By SELINA WILLIAMSAugust 20, 2008;
Global demand for wind energy will continue to soar despite short-term issues such as delays renewing a financial support mechanism in the U.S., and economic slowdowns in Europe and the U.S., the chief executive of the world's largest wind-turbine maker said.
"The key here is the long-term view -- there will always be ups and downs, but the global fundamentals are in place," Vestas Wind Systems A/S CEO Ditlev Engel said in an interview.
High oil, gas and coal prices, energy-security concerns, environmental worries and growing electricity consumption throughout the world are keeping demand for wind power strong, Mr. Engel added.
European Union, U.S. and China targets on expanding renewable energy use are also supporting continued investment in the sector, he said.
The sector remains dependent on government regulation and subsidies and investors have been keeping a watchful eye on a U.S. production tax credit for wind that is set to expire at the end of this year.
Although the U.S. Senate passed the tax credit in April, it is now being held up in a divided Congress and it isn't clear the measure will be renewed before a December deadline.
The wind industry is expected to grind to a halt until the issue is resolved.
Mr.

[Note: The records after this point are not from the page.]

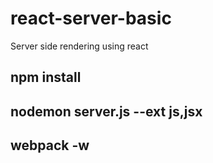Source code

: # react-server-basic
Server side rendering using react
## npm install
## nodemon server.js --ext js,jsx
## webpack -w
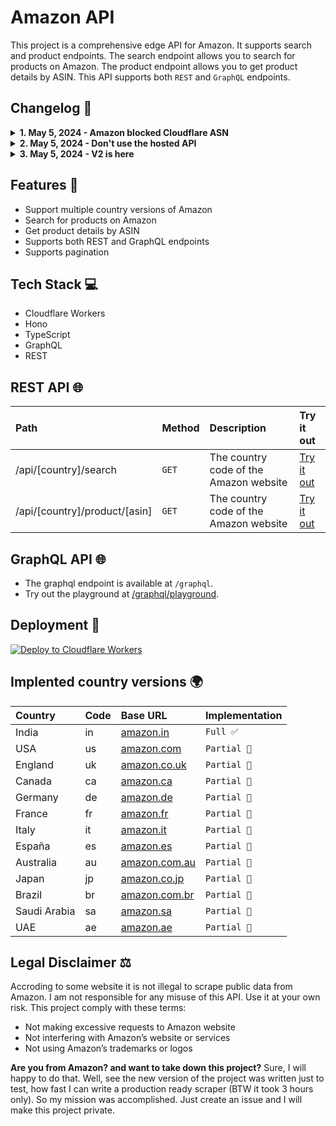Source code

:# Amazon API

This project is a comprehensive edge API for Amazon. It supports search and product endpoints. The search endpoint allows you to search for products on Amazon. The product endpoint allows you to get product details by ASIN. This API supports both `REST` and `GraphQL` endpoints.

## Changelog 🔔

<details>
<summary><strong>1. May 5, 2024 - Amazon blocked Cloudflare ASN</strong></summary>

It seems like Amazon has blocked Cloudflare ASN. So, the API will work in development mode only. It uses hono, so it is possible to deploy the project on any other cloud provider.

</details>

<details>
<summary><strong>2. May 5, 2024 - Don't use the hosted API</strong></summary>

Please don't use the hosted API. Deploy your own instance of the project. The hosted API is for demonstration purposes only. The hosted API may be taken down at any time.

</details>

<details>
<summary><strong>3. May 5, 2024 - V2 is here</strong></summary>

I rewrite the full project from scratch. The new version is written in TypeScript and uses Cloudflare Workers. This version is faster and more reliable and also supports GraphQL.

Changes:

- Rewrite the full project in TypeScript
- Used Hono
- Add GraphQL support
- Add support for multiple country versions of Amazon
- Add support for pagination

Cheers 🎉

</details>

## Features 📖

- Support multiple country versions of Amazon
- Search for products on Amazon
- Get product details by ASIN
- Supports both REST and GraphQL endpoints
- Supports pagination

## Tech Stack 💻

- Cloudflare Workers
- Hono
- TypeScript
- GraphQL
- REST

## REST API 🌐

| Path                          | Method | Description                            | Try it out                                                                               |
| :---------------------------- | :----- | :------------------------------------- | :--------------------------------------------------------------------------------------- |
| /api/[country]/search         | `GET`  | The country code of the Amazon website | [Try it out](https://amazon-api.tprojects.workers.dev/api/in/search?query=iphone&page=1) |
| /api/[country]/product/[asin] | `GET`  | The country code of the Amazon website | [Try it out](https://amazon-api.tprojects.workers.dev/api/in/product/B0CVL69Y27)         |

## GraphQL API 🌐

- The graphql endpoint is available at `/graphql`.
- Try out the playground at [/graphql/playground](https://amazon-api.tprojects.workers.dev/graphql/playground).

## Deployment 🚀

[![Deploy to Cloudflare Workers](https://deploy.workers.cloudflare.com/button)](https://deploy.workers.cloudflare.com/?url=https://github.com/GitAjay123/amazoapi)

## Implented country versions 🌍

| Country      | Code | Base URL                                   | Implementation |
| :----------- | :--- | :----------------------------------------- | :------------- |
| India        | in   | [amazon.in](https://www.amazon.in)         | `Full ✅`      |
| USA          | us   | [amazon.com](https://www.amazon.com)       | `Partial 🚧`   |
| England      | uk   | [amazon.co.uk](https://www.amazon.co.uk)   | `Partial 🚧`   |
| Canada       | ca   | [amazon.ca](https://www.amazon.ca)         | `Partial 🚧`   |
| Germany      | de   | [amazon.de](https://www.amazon.de)         | `Partial 🚧`   |
| France       | fr   | [amazon.fr](https://www.amazon.fr)         | `Partial 🚧`   |
| Italy        | it   | [amazon.it](https://www.amazon.it)         | `Partial 🚧`   |
| España       | es   | [amazon.es](https://www.amazon.es)         | `Partial 🚧`   |
| Australia    | au   | [amazon.com.au](https://www.amazon.com.au) | `Partial 🚧`   |
| Japan        | jp   | [amazon.co.jp](https://www.amazon.co.jp)   | `Partial 🚧`   |
| Brazil       | br   | [amazon.com.br](https://www.amazon.com.br) | `Partial 🚧`   |
| Saudi Arabia | sa   | [amazon.sa](https://www.amazon.sa)         | `Partial 🚧`   |
| UAE          | ae   | [amazon.ae](https://www.amazon.ae)         | `Partial 🚧`   |

## Legal Disclaimer ⚖️

Accroding to some website it is not illegal to scrape public data from Amazon. I am not responsible for any misuse of this API. Use it at your own risk. This project comply with these terms:

- Not making excessive requests to Amazon website
- Not interfering with Amazon’s website or services
- Not using Amazon’s trademarks or logos

**Are you from Amazon? and want to take down this project?** Sure, I will happy to do that. Well, see the new version of the project was written just to test, how fast I can write a production ready scraper (BTW it took 3 hours only). So my mission was accomplished. Just create an issue and I will make this project private.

Engel said Vestas, is making investments in new manufacturing facilities in the U.S. on the premise that demand for wind energy will continue to grow.
"If the PTC was already in place, then we would have already seen other European companies coming to the U.S., but someone has to take the lead in the industry to pave the way," Mr. Engel said.
Vestas, which Friday posted a 27% rise in net profit in the second quarter, is investing €620 million ($918.1 million) in manufacturing facilities in the U.S., China, Spain, Denmark and the U.K.
The investments come on top of €1.3 billion spent in the past three years as the Danish company aims to double capacity to 10,000 megawatts by 2010, when the projects are scheduled to be completed, from 5,000 MW at the end of 2007, Mr. Engel said.
"The Chinese government keeps raising their target for wind power and we'll be ramping up to meet that demand as the market there has the highest growth rate in the sector," Mr. Engel said.
Overall, the wind-power market is expected to more than double to 240 gigawatts of installed capacity by 2012 from 100 gigawatts this year, the council said.